Nonostante la mancata presentazione di questo riepilogo nella relazione del Governo, su pressione dell’iniziativa “Campagna Armata”, diversi e importanti gruppi bancari italiani hanno emanato direttive rigorose e restrittive in materia o sospendendo del tutto i servizi e i finanziamenti al settore dell’export di sistemi militari.
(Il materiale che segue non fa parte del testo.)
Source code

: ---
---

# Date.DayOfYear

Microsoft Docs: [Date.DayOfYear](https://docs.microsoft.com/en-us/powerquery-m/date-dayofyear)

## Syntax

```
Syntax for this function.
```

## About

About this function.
E la SACE SpA, acquistata da Cassa Depositi e Prestiti in data 9 novembre 2013 e da essa controllata al 100%, che offre servizi di export credit, assicurazione del credito, protezione degli investimenti all’estero, garanzie finanziarie, cauzioni, factoring e sostiene la competitività delle imprese in Italia e all’estero, operando in 189 paesi e garantendo flussi di cassa stabili e trasformando i rischi di insolvenza delle imprese in opportunità di sviluppo, in questo panorama cosa fa?
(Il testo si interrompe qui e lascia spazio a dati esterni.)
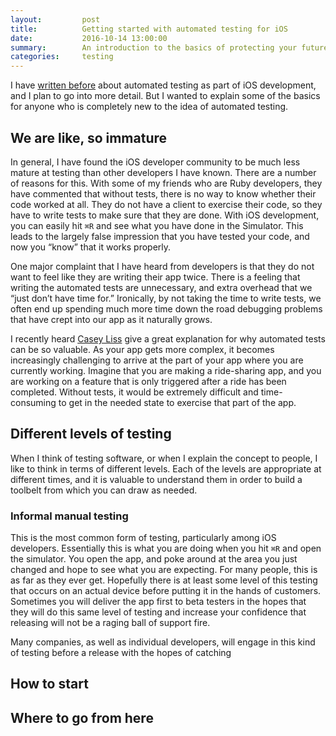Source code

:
 ```yaml
---
layout:         post
title:          Getting started with automated testing for iOS
date:           2016-10-14 13:00:00
summary:        An introduction to the basics of protecting your future self from your current self
categories:     testing
---
```


I have [written before](/categories/testing) about automated testing as part of iOS development, and I plan to go into more detail. But I wanted to explain some of the basics for anyone who is completely new to the idea of automated testing.

## We are like, so immature
In general, I have found the iOS developer community to be much less mature at testing than other developers I have known. There are a number of reasons for this. With some of my friends who are Ruby developers, they have commented that without tests, there is no way to know whether their code worked at all. They do not have a client to exercise their code, so they have to write tests to make sure that they are done. With iOS development, you can easily hit `⌘R` and see what you have done in the Simulator. This leads to the largely false impression that you have tested your code, and now you “know” that it works properly.

One major complaint that I have heard from developers is that they do not want to feel like they are writing their app twice. There is a feeling that writing the automated tests are unnecessary, and extra overhead that we “just don’t have time for.” Ironically, by not taking the time to write tests, we often end up spending much more time down the road debugging problems that have crept into our app as it naturally grows.

I recently heard [Casey Liss](https://www.caseyliss.com/) give a great explanation for why automated tests can be so valuable. As your app gets more complex, it becomes increasingly challenging to arrive at the part of your app where you are currently working. Imagine that you are making a ride-sharing app, and you are working on a feature that is only triggered after a ride has been completed. Without tests, it would be extremely difficult and time-consuming to get in the needed state to exercise that part of the app.


## Different levels of testing
When I think of testing software, or when I explain the concept to people, I like to think in terms of different levels. Each of the levels are appropriate at different times, and it is valuable to understand them in order to build a toolbelt from which you can draw as needed.

### Informal manual testing
This is the most common form of testing, particularly among iOS developers. Essentially this is what you are doing when you hit `⌘R` and open the simulator. You open the app, and poke around at the area you just changed and hope to see what you are expecting. For many people, this is as far as they ever get. Hopefully there is at least some level of this testing that occurs on an actual device before putting it in the hands of customers. Sometimes you will deliver the app first to beta testers in the hopes that they will do this same level of testing and increase your confidence that releasing will not be a raging ball of support fire.

Many companies, as well as individual developers, will engage in this kind of testing before a release with the hopes of catching

## How to start

## Where to go from here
A chi fosse sfuggita qualche riga più su, segnalo che la SACE ha supportato la consegna avvenuta lo scorso 10 luglio a Israele di due caccia Alenia Aermacchi M346. Sono solo i primi due di una fornitura di ben 30 velivoli M346 entro il 2016.
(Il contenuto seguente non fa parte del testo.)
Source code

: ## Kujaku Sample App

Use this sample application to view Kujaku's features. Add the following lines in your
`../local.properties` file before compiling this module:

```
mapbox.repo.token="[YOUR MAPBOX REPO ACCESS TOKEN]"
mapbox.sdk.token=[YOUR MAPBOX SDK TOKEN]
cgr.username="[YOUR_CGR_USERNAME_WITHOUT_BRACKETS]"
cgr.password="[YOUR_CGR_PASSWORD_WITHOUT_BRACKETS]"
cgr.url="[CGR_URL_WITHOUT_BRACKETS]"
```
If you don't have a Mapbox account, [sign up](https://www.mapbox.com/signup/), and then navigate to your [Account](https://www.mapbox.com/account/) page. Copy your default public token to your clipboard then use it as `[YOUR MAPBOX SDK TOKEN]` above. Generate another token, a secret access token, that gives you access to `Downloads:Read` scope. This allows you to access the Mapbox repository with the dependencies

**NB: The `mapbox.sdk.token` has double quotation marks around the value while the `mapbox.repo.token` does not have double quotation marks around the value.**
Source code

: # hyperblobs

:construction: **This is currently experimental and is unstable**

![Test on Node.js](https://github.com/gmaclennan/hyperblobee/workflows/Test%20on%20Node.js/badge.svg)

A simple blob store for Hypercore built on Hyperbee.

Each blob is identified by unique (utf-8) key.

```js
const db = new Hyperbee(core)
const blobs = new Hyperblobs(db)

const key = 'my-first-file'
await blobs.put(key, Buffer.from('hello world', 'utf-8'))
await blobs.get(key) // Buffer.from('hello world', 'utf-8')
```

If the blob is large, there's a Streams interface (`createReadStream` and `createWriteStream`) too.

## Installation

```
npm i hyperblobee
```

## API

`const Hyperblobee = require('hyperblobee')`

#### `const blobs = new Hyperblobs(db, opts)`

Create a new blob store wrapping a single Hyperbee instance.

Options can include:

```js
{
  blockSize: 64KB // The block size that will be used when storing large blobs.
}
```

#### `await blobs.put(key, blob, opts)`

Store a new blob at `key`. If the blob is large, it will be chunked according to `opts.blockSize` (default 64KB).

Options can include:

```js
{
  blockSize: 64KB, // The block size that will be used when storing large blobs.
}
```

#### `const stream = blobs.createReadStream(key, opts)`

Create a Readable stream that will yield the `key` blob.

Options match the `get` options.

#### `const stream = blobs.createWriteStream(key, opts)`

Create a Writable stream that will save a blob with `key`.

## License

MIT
Come già ricordato, questi aerei, spacciati per velivoli da addestramento, verosimilmente verranno utilizzati nella carneficina in atto nella Striscia di Gaza.
Tenuto conto che sia la nostra Costituzione che la legge 185/1990 vietano il commercio di armi con paesi belligeranti, mi sono chiesta come sia possibile che il Governo italiano consenta alla Sace, azienda pubblica nazionale, di sostenere la fornitura degli M346.
Così, due giorni fa ho depositato un’interrogazione parlamentare rivolgendomi a Padoan, ministro del Tesoro, chiedendo di fornire prontamente il “Riepilogo in dettaglio suddiviso per Istituti di Credito”.
Nel riepilogo sono poste in evidenza le singole operazioni autorizzate agli Istituti di Credito per le esportazioni di armamenti italiani per contrastare il pericolo di favorire gruppi bancari esteri che operano in Italia e soprattutto quelli che non hanno emanato direttive e non offrono alcuna rendicontazione sulle operazioni finanziarie nel settore degli armamenti e sulle esportazioni di sistemi militari.
Inoltre, ho chiesto un suo impegno ad adottare provvedimenti che impediscano il supporto a operazione in armi da parte di SACE e società similari.
Confindo in una risposta immediata mentre è in atto una strage, di bambini e di civili, in cui anche l’Italia ha le sue responsabilità.